Com o fim do carnaval e a chegada de março, muitas pessoas enfrentam dificuldades para retomar a rotina. A sensação de que o ano realmente começa agora pode gerar estresse e desmotivação. Segundo especialistas, essa dificuldade ocorre porque há uma tendência de enxergar as férias e feriados como os únicos períodos de satisfação plena, o que pode tornar o restante do ano menos atrativo.
"É uma armadilha acreditar que apenas as férias são momentos perfeitos, pois isso nos faz viver mal a maior parte do tempo", alerta a psicóloga Maritchú Seitún, especializada em acompanhamento familiar. Ela explica que muitas pessoas depositam expectativas elevadas nesses períodos e, ao não conseguirem realizá-las por completo, sentem frustração.

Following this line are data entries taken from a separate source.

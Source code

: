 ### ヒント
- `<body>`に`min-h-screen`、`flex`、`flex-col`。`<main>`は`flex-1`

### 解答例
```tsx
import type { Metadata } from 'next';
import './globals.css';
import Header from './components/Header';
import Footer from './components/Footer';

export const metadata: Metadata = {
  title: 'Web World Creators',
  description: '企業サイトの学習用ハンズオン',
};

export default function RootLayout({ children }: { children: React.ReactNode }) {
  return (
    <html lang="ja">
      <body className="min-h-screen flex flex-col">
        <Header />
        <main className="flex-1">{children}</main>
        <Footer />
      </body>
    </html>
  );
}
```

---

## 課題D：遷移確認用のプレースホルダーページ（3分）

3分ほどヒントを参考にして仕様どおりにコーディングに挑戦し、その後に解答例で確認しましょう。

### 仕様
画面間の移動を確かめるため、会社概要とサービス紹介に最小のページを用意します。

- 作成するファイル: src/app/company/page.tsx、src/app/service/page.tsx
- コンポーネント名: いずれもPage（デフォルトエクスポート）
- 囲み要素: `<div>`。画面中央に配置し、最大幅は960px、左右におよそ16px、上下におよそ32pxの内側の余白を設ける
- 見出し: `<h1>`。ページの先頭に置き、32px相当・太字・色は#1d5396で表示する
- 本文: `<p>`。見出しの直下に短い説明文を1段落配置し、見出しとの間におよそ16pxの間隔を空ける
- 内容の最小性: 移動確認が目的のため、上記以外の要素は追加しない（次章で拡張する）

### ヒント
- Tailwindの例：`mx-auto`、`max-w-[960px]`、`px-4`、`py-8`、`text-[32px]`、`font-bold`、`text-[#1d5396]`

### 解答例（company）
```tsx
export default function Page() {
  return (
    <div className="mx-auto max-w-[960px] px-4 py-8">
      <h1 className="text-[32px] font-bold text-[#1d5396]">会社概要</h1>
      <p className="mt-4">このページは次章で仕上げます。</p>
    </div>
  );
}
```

Além disso, fatores externos podem influenciar a percepção de felicidade. "Nem tudo o que desejamos é realmente nosso próprio anseio. Muitas vezes, são desejos induzidos por publicidade e redes sociais", afirma Seitún. Essa pressão pode levar à crença de que a rotina diária não é satisfatória, aumentando a insatisfação.
A diretora do Laboratório de Psicologia do Imperial College de Londres, Nejra van Zalk, reforça que a busca por uma vida perfeita pode levar a frustrações. "Criamos cenários ideais e, quando os vivemos, percebemos que não são tão perfeitos quanto imaginávamos", explica. Ainda assim, a especialista destaca que é possível encontrar satisfação no cotidiano ao mudar a forma como se enxerga a realidade.
Héctor Fernández-Álvarez, especialista em saúde mental, afirma que as pessoas interpretam a realidade com base em significados que atribuem às experiências. "Temos pensamentos e sentimentos sobre as situações e, além disso, as avaliamos como boas ou ruins. Esse julgamento influencia diretamente nossa percepção de bem-estar", destaca.
Para encontrar mais prazer na rotina, especialistas recomendam prestar atenção aos detalhes positivos do dia a dia. "A valorização dos pequenos acontecimentos pode transformar a forma como encaramos nossa realidade", sugere Matthew Rushworth, pesquisador da Universidade de Oxford. Ele aponta que anotar aspectos positivos do dia pode ajudar a treinar o cérebro para focar no que há de bom.
Outro fator importante é estabelecer intenções diárias, conforme explica a neurocientista Chrystalina Antoniades, também de Oxford. "Se começarmos o dia com um propósito prazeroso, como um encontro com amigos ou um momento de lazer, a rotina pode se tornar mais atrativa", afirma.
A necessidade de encontrar significado naquilo que se faz também pode contribuir para uma percepção mais positiva da rotina. "Mesmo que uma pessoa não trabalhe na área que sonhou, ela pode buscar formas de tornar a experiência mais satisfatória, seja por meio de atividades paralelas ou pela valorização dos benefícios que a ocupação proporciona", avalia Seitún.
A psicóloga Silvia Álava Sordo destaca que a readaptação ao trabalho pode ser mais difícil quando o período de descanso não foi satisfatório. "Se a pessoa não conseguiu se desconectar ou não fez o que realmente queria, pode sentir a necessidade de mais tempo livre", afirma.
A psicopedagoga Mariana de Anquin alerta para o que chama de "poço da amargura", que ocorre quando o retorno à rotina é visto apenas como um conjunto de obrigações. "A aceitação não significa conformismo, mas sim um ato de poder sobre a própria vida", afirma. Segundo ela, mudar a perspectiva e enxergar o trabalho e as responsabilidades como escolhas pode ajudar na adaptação.
Os especialistas também ressaltam a importância de manter hábitos prazerosos ao longo do ano. "Ter pequenas tradições, como um passeio de bicicleta ou um jantar especial, pode fazer com que a rotina se torne mais agradável", sugere Seitún.
Para tornar o dia a dia mais leve, é fundamental organizar a rotina e garantir espaço para atividades gratificantes. "Os bons momentos não devem ficar restritos às férias. Podemos criá-los sempre", conclui Álava Sordo.